Working Class: One of the united cultures of Our Lady of Vilnius

Yesterday Dwight Garner of the New York Times reviewed Owen Jones' book "Chavs: The Demonization of the Working Class." In Mr. Garner's take on this book, Mr. Jones' thesis is "How did the salt of the earth come to be viewed as the scum of the earth? " Though Mr. Jones' observes this phenomenon in England, can it be operant in the United States as well?

My roots, as the roots of many parishioners of Our Lady of Vilnius, are planted firmly in the American working class. This is poignantly displayed in the first article to address the future closing of Our Lady of Vilnius, The Villager's "Lady of Vilnius and 'Pretzels' and 'Provolone' may lose home'. It is my view that Our Lady of Vilnius is a casualty of gentrification and the real estate bubble as much as anything else. The working class of New York City is being pushed to the perimeter of the city and beyond. Its habitat, haunts and monuments are being destroyed.
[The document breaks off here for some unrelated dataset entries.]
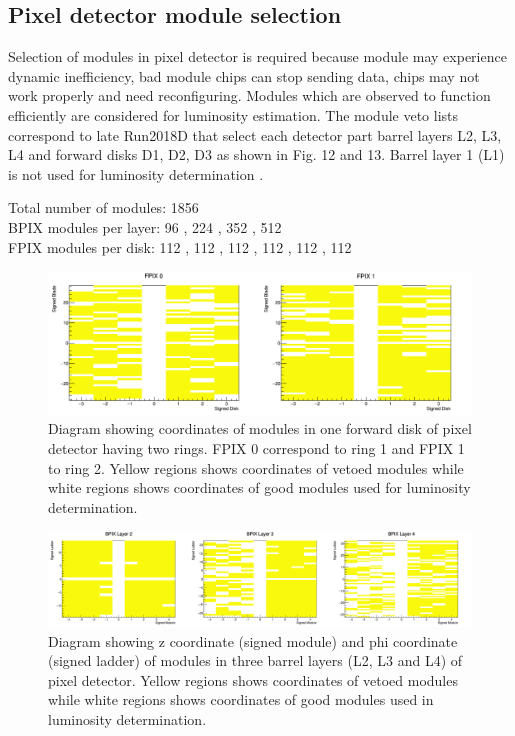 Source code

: \subsection{Pixel detector module selection}
Selection of modules in pixel detector is required because module may experience dynamic inefficiency, bad module chips can stop sending data, chips may not work properly and need reconfiguring. Modules which are observed to function efficiently are considered for luminosity estimation. The module veto lists correspond to late Run2018D that select each detector part barrel layers L2, L3, L4 and forward disks D1, D2, D3 as shown in Fig. 12 and 13. Barrel layer 1 (L1) is not used for luminosity determination \cite{vetolist}. \\

\begin{flushleft}
Total number of modules: 1856 \\
BPIX modules per layer:  96 , 224 , 352 , 512\\
FPIX modules per disk:  112 , 112 , 112 , 112 , 112 , 112\\
\end{flushleft}

\begin{figure}[H]
  \centering
  \includegraphics[width=0.8 \columnwidth]{./PDDisk_R12.png}
  \caption{ \onehalfspacing Diagram showing coordinates of modules in one forward disk of pixel detector having two rings. FPIX 0 correspond to ring 1 and FPIX 1 to ring 2. Yellow regions shows coordinates of vetoed modules while white regions shows coordinates of good modules used for luminosity determination.}
  \label{fig:CMS}
\end{figure}

\begin{figure}[H]
  \centering
  \includegraphics[width=1 \columnwidth]{./bpixL2-L4.png}
  \caption{ \onehalfspacing Diagram showing z coordinate (signed module) and phi coordinate (signed ladder) of modules in three barrel layers (L2, L3 and L4) of pixel detector. Yellow regions shows coordinates of vetoed modules while white regions shows coordinates of good modules used in luminosity determination. }
  \label{fig:CMS}
\end{figure}






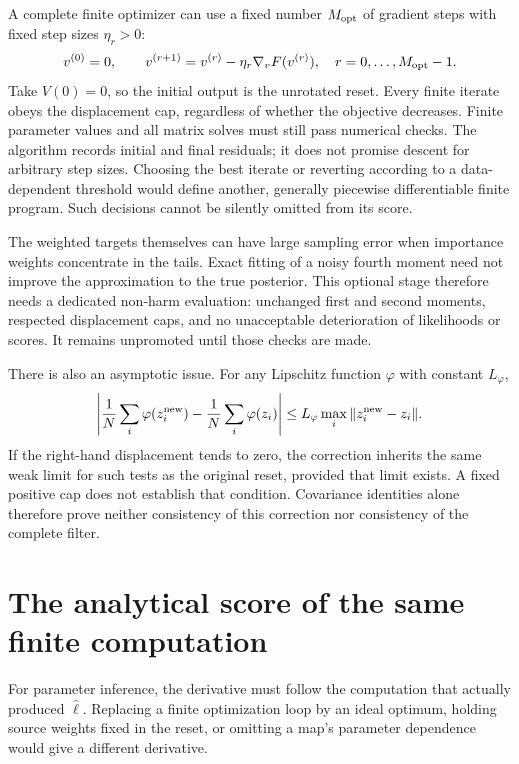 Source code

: \documentclass[11pt,a4paper]{article}
\begin{document}
A complete finite optimizer can use a fixed number \(M_{\rm opt}\) of
gradient steps with fixed step sizes \(\eta_r>0\):
\begin{equation}
\label{eq:fixed-optimizer}
 v^{(0)}=0,\qquad
 v^{(r+1)}=v^{(r)}-\eta_r\nabla_v F(v^{(r)}),
 \quad r=0,\ldots,M_{\rm opt}-1.
\end{equation}
Take \(V(0)=0\), so the initial output is the unrotated reset.
Every finite iterate obeys the displacement cap, regardless of whether
the objective decreases. Finite parameter values and all matrix solves
must still pass numerical checks. The algorithm records initial and
final residuals; it does not promise descent for arbitrary step sizes.
Choosing the best iterate or reverting according to a data-dependent
threshold would define another, generally piecewise differentiable
finite program. Such decisions cannot be silently omitted from its score.

The weighted targets themselves can have large sampling error when
importance weights concentrate in the tails. Exact fitting of a noisy
fourth moment need not improve the approximation to the true posterior.
This optional stage therefore needs a dedicated non-harm evaluation:
unchanged first and second moments, respected displacement caps, and
no unacceptable deterioration of likelihoods or scores. It remains
unpromoted until those checks are made.

There is also an asymptotic issue. For any Lipschitz function \(\varphi\)
with constant \(L_\varphi\),
\begin{equation}
\label{eq:weak-displacement}
 \left|\frac1N\sum_i\varphi(z_i^{\rm new})
       -\frac1N\sum_i\varphi(z_i)\right|
 \leq L_\varphi\max_i\|z_i^{\rm new}-z_i\|.
\end{equation}
If the right-hand displacement tends to zero, the correction inherits
the same weak limit for such tests as the original reset, provided that
limit exists. A fixed positive cap does not establish that condition.
Covariance identities alone therefore prove neither consistency of this
correction nor consistency of the complete filter.


\section{The analytical score of the same finite computation}
\label{sec:analytical-score}

For parameter inference, the derivative must follow the computation that
actually produced \(\widehat\ell\). Replacing a finite optimization loop by
an ideal optimum, holding source weights fixed in the reset, or omitting
a map's parameter dependence would give a different derivative.
\end{document}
When I was a child, I was encouraged to lose my Bronx accent and associate with people who had "class". I mastered the art of upward mobility, but the spiritual quest for Our Lady of Vilnius has caused me to abandon it. How I miss the "F--- 'em if they can't take a joke" resilience and humor of my parents and the neighbors who surrounded me as a child: people who are smart but not intellectual, who are holy but not conspicuously pious and who do not take themselves too seriously. I found them again in the community of Our Lady of Vilnius and I treasured them.

Returning to Mr. Jones book through the filter of Dwight Garner:

"The author notes how demonizing the lower classes makes it easier to make policy against them. “To admit that some people are poorer than others because of the social injustice inherent in our society would require government action,” he writes. “Claiming that people are largely responsible for their circumstances facilitates the opposite conclusion.”

In this country even those who would champion the working man have reduced him to "Joe Sixpack" Owen Jones' book sounds like a fun, provocative read and, most likely, a cautionary tale.